Like France’s Quaero, a government-pushed search engine and multi-million money pit for EU taxpayers, the Commission’s state aid endeavours will end in tears. Winners are already picked: Large German and French companies with a poor track record of ICT innovation and investment. France and Germany have taken the lead in shaping the design for unprecedented industrial policies at the EU level. Europe’s debate about Technology Sovereignty, for example, is to a large extent rooted in both Member States’ desire to safeguard existing economic clusters and some of their largest traditional companies. Germany’s recent cloud data initiative aims to become the “cradle of a vibrant European ecosystem”. It was conceived by Deutsche Telekom, SAP, Bosch, Festo, the Germany’s Mechanical Engineering Industry Association (VDMA). France’ Finance Minister Bruno Le Maire recently stated that he also enlisted tech companies Dassault Systemes and OVH to “break the dominance of U.S. companies in cloud computing”.

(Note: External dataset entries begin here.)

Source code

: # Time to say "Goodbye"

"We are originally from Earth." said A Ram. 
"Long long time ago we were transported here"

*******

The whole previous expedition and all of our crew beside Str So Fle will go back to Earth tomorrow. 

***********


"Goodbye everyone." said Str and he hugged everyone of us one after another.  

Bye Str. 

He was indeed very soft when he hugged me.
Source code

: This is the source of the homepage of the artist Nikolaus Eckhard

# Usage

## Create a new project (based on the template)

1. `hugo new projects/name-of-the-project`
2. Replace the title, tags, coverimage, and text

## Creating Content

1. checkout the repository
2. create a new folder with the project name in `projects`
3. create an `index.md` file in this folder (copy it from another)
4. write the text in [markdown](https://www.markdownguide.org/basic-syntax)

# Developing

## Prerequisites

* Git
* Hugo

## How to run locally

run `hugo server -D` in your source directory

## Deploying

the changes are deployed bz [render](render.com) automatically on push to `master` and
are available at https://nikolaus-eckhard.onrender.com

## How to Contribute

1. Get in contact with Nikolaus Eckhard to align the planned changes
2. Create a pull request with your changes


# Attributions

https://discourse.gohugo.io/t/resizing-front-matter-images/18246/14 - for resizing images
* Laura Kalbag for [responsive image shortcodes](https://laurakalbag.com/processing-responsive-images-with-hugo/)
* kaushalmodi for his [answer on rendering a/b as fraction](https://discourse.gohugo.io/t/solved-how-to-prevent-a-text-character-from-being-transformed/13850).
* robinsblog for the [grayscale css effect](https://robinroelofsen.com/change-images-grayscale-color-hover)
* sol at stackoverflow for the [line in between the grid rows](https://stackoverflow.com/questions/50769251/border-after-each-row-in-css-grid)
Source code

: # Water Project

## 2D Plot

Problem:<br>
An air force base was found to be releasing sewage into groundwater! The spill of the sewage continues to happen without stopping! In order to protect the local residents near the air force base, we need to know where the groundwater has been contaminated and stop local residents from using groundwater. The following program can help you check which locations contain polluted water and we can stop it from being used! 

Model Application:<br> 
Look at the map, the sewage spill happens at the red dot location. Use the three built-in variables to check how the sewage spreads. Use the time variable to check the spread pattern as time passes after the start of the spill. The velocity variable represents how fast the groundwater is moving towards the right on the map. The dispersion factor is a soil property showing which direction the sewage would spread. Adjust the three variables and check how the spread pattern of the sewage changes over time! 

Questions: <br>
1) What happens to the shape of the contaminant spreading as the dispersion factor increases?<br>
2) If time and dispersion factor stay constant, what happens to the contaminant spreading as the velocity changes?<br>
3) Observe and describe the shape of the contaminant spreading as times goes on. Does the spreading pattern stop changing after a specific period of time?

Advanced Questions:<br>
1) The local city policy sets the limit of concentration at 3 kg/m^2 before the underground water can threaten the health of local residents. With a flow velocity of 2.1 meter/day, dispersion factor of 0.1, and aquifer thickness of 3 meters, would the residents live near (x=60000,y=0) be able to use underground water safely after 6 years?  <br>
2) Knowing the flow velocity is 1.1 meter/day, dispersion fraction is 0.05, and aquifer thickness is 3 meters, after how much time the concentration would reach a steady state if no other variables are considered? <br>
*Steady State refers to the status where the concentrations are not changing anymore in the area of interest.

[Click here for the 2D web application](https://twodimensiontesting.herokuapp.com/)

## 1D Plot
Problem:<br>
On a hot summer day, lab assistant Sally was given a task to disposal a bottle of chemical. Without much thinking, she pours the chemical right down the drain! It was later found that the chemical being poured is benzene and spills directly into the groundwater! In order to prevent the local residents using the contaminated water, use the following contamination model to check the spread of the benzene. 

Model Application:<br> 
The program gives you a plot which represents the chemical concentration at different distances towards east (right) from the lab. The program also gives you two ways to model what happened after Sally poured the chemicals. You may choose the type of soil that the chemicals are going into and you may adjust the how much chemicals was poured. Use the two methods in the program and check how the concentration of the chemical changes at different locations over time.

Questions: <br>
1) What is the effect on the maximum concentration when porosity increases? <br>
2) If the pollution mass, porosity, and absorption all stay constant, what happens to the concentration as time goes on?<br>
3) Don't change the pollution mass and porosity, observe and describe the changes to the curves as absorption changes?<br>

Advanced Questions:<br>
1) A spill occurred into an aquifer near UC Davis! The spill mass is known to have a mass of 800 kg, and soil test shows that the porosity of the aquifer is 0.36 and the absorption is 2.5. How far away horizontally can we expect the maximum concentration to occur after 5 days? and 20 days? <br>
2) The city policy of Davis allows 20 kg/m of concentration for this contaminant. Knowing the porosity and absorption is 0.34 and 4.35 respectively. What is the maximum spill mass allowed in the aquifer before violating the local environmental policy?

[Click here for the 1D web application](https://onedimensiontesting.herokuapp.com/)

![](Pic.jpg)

To sum up: Designing new data and industrial policies at the EU level is considered a welcome opportunity by the new Commission to expand its contested policy portfolio. However, forced data-sharing, data localisation policies, subsidies and other isolationist approaches will generate negative market responses from other parts of the world. European firms – beyond those that that operate in technology or digital services – will be at risk of losing market access abroad simply because others will retaliate. For Europe’s high technology and data-intensive businesses, the EU’s White Papers should be a warning sign.

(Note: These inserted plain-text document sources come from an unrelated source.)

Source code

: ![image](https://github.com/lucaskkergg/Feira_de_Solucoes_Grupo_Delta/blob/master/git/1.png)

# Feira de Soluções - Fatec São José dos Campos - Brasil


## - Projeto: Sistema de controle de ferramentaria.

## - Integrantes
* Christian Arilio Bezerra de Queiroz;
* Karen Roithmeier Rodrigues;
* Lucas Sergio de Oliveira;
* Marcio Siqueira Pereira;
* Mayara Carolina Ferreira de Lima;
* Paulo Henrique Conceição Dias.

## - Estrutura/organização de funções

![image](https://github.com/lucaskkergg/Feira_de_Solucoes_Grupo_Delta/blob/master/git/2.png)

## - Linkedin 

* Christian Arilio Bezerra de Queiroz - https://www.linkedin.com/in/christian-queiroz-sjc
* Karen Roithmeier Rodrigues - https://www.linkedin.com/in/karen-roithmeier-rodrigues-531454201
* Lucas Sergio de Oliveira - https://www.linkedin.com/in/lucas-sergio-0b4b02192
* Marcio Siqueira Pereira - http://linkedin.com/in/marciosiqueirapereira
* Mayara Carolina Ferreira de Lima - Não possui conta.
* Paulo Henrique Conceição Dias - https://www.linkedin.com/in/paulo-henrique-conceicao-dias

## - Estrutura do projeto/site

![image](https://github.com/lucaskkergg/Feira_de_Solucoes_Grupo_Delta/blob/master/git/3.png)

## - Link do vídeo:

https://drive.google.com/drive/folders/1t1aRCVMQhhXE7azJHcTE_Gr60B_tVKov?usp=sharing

Autarkic policies would reduce both Europeans’ future autonomy and prosperity. EU policymakers should recognise that Europe’s perceived problems with data and digital technologies are not exclusively European. Concerns over data protection, cybersecurity and future industrial capacities are shared by governments outside the EU, including the US. Rather than paving the way for isolationist policies, the Commission should aim for closer market integration and regulatory cooperation with trustworthy international partners such as OECD countries. Policy making towards a European technology sovereignty should aim for a regulatory environment in which technology companies and adopters can thrive, with a seamless “Real Single Market” at is core and a corporate tax environment that encourages investment in and the adoption of innovation, irrespective of where the innovation is coming from.